Tutti gli esempi sin qui esposti si sommano agli ulteriori problemi legati alle difficoltà nell’information sharing fra pubblico e privato, difficoltà di un efficace raccordo vi sono inoltre nell’effettuare giusti investimenti in termini di cybersecurity
Cosa fare?
Gli Stati Uniti e gli alleati occidentali dovrebbero “ripristinare la fiducia” su internet. Ciò significa, ad esempio, che dovrebbero in prima istanza rivedere il loro modo di intedere le “cyber- capabilities” come strumento di sorveglianza di massa e di spionaggio nei confronti dei Paesi alleati, poiché sviluppare metodologie di intercettazione di massa, manomettendo apparati di varia tipologia significa contribuire a “degradare” i propri sistemi e le proprie reti, che dovrebbero essere difesi da infiltrazioni esterne.

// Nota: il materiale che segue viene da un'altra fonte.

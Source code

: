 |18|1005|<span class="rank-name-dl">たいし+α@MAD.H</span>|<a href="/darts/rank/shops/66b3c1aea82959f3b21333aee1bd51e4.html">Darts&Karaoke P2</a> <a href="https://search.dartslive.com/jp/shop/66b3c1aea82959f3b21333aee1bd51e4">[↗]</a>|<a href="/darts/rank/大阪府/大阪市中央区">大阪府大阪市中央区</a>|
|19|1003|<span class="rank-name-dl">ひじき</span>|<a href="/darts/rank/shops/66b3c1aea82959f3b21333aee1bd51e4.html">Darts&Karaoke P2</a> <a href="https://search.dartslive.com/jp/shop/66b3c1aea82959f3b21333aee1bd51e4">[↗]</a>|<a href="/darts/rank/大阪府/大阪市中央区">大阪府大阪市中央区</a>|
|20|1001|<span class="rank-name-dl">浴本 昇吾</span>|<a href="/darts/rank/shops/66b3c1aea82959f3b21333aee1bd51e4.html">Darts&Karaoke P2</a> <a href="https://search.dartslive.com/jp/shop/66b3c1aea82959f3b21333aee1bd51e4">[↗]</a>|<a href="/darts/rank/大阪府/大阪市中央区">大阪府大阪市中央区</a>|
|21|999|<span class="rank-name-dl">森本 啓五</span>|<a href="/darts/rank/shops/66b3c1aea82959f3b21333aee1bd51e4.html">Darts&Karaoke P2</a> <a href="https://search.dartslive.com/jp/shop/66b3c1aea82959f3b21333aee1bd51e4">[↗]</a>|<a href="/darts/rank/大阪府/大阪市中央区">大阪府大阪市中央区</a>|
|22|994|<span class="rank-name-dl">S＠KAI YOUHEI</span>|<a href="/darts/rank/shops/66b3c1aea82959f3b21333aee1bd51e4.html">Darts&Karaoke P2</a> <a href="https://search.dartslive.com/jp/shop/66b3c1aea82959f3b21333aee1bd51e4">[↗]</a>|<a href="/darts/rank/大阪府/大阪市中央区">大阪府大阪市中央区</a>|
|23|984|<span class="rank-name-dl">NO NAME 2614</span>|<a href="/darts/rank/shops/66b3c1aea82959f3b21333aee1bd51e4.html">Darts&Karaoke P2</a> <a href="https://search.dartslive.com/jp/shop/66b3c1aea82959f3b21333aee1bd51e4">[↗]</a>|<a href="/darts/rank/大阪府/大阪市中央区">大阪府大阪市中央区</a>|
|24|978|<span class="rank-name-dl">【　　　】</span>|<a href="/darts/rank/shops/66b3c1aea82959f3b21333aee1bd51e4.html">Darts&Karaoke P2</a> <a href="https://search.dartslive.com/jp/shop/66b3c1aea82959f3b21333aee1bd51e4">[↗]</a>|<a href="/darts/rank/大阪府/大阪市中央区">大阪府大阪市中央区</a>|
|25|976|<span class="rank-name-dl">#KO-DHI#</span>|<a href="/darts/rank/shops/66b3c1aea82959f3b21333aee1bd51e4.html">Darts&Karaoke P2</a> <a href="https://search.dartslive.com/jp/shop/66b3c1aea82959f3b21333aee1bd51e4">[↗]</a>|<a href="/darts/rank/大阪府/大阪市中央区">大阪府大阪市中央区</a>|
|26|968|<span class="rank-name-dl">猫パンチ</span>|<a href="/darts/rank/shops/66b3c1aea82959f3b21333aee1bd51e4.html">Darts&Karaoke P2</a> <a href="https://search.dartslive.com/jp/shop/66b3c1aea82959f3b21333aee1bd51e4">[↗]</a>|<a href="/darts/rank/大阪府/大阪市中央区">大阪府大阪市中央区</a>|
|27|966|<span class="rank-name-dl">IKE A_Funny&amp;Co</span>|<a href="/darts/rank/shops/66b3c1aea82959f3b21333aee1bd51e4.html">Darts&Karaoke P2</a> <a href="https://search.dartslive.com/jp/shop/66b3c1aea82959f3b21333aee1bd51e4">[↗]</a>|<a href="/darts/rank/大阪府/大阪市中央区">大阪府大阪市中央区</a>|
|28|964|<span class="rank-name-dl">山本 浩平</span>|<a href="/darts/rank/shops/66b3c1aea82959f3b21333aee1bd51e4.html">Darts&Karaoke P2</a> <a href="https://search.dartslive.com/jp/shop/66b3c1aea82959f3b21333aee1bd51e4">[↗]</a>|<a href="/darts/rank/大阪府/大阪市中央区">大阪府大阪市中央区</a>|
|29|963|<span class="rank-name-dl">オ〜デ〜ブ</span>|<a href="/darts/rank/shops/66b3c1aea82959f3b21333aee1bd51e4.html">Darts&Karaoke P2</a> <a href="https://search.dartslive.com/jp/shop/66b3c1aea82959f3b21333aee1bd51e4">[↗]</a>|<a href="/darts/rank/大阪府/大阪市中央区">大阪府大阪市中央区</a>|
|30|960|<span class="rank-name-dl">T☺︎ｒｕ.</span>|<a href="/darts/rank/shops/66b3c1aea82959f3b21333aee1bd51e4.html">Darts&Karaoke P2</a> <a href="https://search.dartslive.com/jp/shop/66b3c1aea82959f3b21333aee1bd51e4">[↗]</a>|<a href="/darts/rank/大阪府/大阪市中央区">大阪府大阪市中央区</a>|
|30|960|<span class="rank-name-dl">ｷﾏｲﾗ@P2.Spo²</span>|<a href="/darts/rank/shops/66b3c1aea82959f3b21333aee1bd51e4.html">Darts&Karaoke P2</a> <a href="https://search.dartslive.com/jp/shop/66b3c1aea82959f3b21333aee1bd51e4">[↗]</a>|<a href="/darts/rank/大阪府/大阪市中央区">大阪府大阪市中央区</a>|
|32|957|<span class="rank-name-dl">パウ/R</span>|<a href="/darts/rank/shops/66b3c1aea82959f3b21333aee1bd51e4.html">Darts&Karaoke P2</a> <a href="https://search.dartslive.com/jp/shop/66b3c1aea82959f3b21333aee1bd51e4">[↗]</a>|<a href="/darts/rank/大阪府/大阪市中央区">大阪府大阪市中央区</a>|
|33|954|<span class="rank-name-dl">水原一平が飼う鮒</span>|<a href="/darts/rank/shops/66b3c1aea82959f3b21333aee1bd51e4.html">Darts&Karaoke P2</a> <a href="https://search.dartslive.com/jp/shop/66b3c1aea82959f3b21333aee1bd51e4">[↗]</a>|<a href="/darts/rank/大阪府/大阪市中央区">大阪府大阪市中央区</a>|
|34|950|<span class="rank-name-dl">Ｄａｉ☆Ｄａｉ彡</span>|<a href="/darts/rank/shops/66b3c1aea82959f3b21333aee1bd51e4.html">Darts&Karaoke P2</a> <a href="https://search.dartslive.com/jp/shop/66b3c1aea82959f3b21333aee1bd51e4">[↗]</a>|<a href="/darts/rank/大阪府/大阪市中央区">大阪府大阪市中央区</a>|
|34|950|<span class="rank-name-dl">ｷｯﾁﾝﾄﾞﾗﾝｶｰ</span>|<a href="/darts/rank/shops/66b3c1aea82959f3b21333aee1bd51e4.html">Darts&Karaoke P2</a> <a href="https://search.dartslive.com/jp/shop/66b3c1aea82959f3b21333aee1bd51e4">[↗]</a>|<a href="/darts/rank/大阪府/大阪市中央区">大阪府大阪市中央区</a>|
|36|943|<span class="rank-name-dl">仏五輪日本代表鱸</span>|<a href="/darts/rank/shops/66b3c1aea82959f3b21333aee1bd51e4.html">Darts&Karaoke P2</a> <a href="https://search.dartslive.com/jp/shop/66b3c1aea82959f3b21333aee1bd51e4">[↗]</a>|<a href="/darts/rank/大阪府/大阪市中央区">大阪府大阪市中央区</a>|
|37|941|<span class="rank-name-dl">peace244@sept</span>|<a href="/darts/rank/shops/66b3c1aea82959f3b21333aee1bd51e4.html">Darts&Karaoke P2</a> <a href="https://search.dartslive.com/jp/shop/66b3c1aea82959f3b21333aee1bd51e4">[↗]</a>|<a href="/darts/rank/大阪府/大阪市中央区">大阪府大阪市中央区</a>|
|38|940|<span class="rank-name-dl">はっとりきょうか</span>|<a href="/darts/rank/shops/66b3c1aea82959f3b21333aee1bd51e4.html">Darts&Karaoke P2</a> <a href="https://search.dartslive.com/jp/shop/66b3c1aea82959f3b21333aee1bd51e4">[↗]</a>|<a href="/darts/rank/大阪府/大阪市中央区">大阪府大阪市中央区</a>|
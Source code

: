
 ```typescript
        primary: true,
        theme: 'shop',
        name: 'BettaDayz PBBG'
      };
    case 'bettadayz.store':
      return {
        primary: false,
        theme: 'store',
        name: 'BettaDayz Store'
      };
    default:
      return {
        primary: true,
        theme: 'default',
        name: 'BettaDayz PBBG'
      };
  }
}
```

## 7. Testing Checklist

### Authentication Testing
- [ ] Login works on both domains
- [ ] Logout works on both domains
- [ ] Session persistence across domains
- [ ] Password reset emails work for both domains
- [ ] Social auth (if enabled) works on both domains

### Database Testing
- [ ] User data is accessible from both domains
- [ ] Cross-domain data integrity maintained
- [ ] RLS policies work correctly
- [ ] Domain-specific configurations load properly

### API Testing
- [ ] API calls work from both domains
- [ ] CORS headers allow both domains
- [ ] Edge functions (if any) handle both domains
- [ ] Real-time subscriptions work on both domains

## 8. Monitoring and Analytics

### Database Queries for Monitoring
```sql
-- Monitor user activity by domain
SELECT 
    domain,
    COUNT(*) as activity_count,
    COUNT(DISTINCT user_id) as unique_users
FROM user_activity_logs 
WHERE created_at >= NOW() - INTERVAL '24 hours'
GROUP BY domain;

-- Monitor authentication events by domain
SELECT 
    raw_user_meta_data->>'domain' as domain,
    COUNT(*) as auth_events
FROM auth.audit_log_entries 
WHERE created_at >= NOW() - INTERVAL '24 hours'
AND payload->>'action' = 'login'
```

Allo stesso modo, è necessario ripensare il concetto di cyberdefense. Storicamente, i governi si ritengono responsabili della protezione dei sistemi governativi, lasciando fuori da tale protezione non soltanto una serie di aziende strategiche, ma anche le persone fisiche. Ciò significa che, nell’era in cui ci stiamo indirizzando in cui saremo sempre più vulnerabili in rete poiché la raccolta informativa non solo permette la quasi totale profilazione di un soggetto ma anche un successivo attacco nei suoi confronti sfruttando le sue vulnerabilità, ovvero le sue debolezze umane, lo Stato deve difendere il cittadino dai pericoli digitali esattamente come lo protegge dal punto di vista fisico. Un esempio lo si può trovare nel Regno Unito quando, nel 2016, venne istituito il National Cyber Security Centre, progettato con lo scopo di proteggere sia tutto l’apparato governativo che le società da possibili attacchi informatici; inoltre, questo organismo si occupa di coordinarsi attraverso la condivisione delle informazioni con le altre agenzie governative.
Un altro aspetto da valutare è la promozione dell’accountability. Ci si difende dall’attacchi degli hackers cinesi e dai famigerati troll russi imponendo delle reali conseguenze ai responsabili di un attacco. Ciò significa che il focus nella cyberdefense non deve essere soltanto lo sviluppo di tools difensivi piuttosto che la previsione di opzioni di cyber “rappresaglia”, ma anche la previsione di meccanismi punitivi che attribuiscono un costo ad un’azione aggressiva nello spazio cibernetico. Alcuni esempi potrebbero essere la previsione di sanzioni economiche, isolazionismo diplomatico, pressione militare etc. Probabilmente nei prossimi anni si arriverà ad un concetto di deterrenza cibernetica, in quanto oggi gli Stati hanno la necessità di migliorare la propria difesa anche attraverso la previsione di conseguenze credibili.